▶ _What the task requires_: Copy every entry as is. Leave images out.

▶ _Pictures paired with source code_:
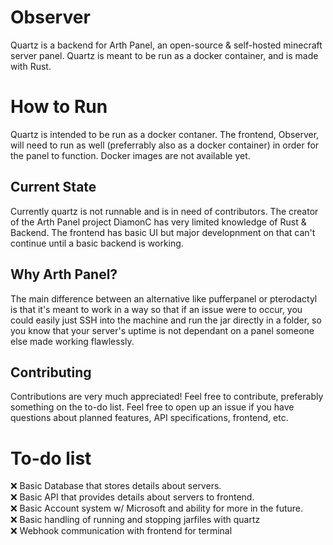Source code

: # Observer

Quartz is a backend for Arth Panel, an open-source & self-hosted minecraft server panel. Quartz is meant to be run as a docker container, and is made with Rust.



# How to Run

Quartz is intended to be run as a docker contaner. The frontend, Observer, will need to run as well (preferrably also as a docker container) in order for the panel to function. Docker images are not available yet.

## Current State
Currently quartz is not runnable and is in need of contributors. The creator of the Arth Panel project DiamonC has very limited knowledge of Rust & Backend. The frontend has basic UI but major developnment on that can't continue until a basic backend is working.


## Why Arth Panel?
The main difference between an alternative like pufferpanel or pterodactyl is that it's meant to work in a way so that if an issue were to occur, you could easily just SSH into the machine and run the jar directly in a folder, so you know that your server's uptime is not dependant on a panel someone else made working flawlessly.  


## Contributing

Contributions are very much appreciated! Feel free to contribute, preferably something on the to-do list. Feel free to open up an issue if you have questions about planned features, API specifications, frontend, etc.

# To-do list
❌ Basic Database that stores details about servers.  
❌ Basic API that provides details about servers to frontend.  
❌ Basic Account system w/ Microsoft and ability for more in the future.  
❌ Basic handling of running and stopping jarfiles with quartz  
❌ Webhook communication with frontend for terminal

▶ _Output for this exercise_:
Source code

: # Observer

Quartz is a backend for Arth Panel, an open-source & self-hosted minecraft server panel. Quartz is meant to be run as a docker container, and is made with Rust.



# How to Run

Quartz is intended to be run as a docker contaner. The frontend, Observer, will need to run as well (preferrably also as a docker container) in order for the panel to function. Docker images are not available yet.

## Current State
Currently quartz is not runnable and is in need of contributors. The creator of the Arth Panel project DiamonC has very limited knowledge of Rust & Backend. The frontend has basic UI but major developnment on that can't continue until a basic backend is working.


## Why Arth Panel?
The main difference between an alternative like pufferpanel or pterodactyl is that it's meant to work in a way so that if an issue were to occur, you could easily just SSH into the machine and run the jar directly in a folder, so you know that your server's uptime is not dependant on a panel someone else made working flawlessly.  


## Contributing

Contributions are very much appreciated! Feel free to contribute, preferably something on the to-do list. Feel free to open up an issue if you have questions about planned features, API specifications, frontend, etc.

# To-do list
❌ Basic Database that stores details about servers.  
❌ Basic API that provides details about servers to frontend.  
❌ Basic Account system w/ Microsoft and ability for more in the future.  
❌ Basic handling of running and stopping jarfiles with quartz  
❌ Webhook communication with frontend for terminal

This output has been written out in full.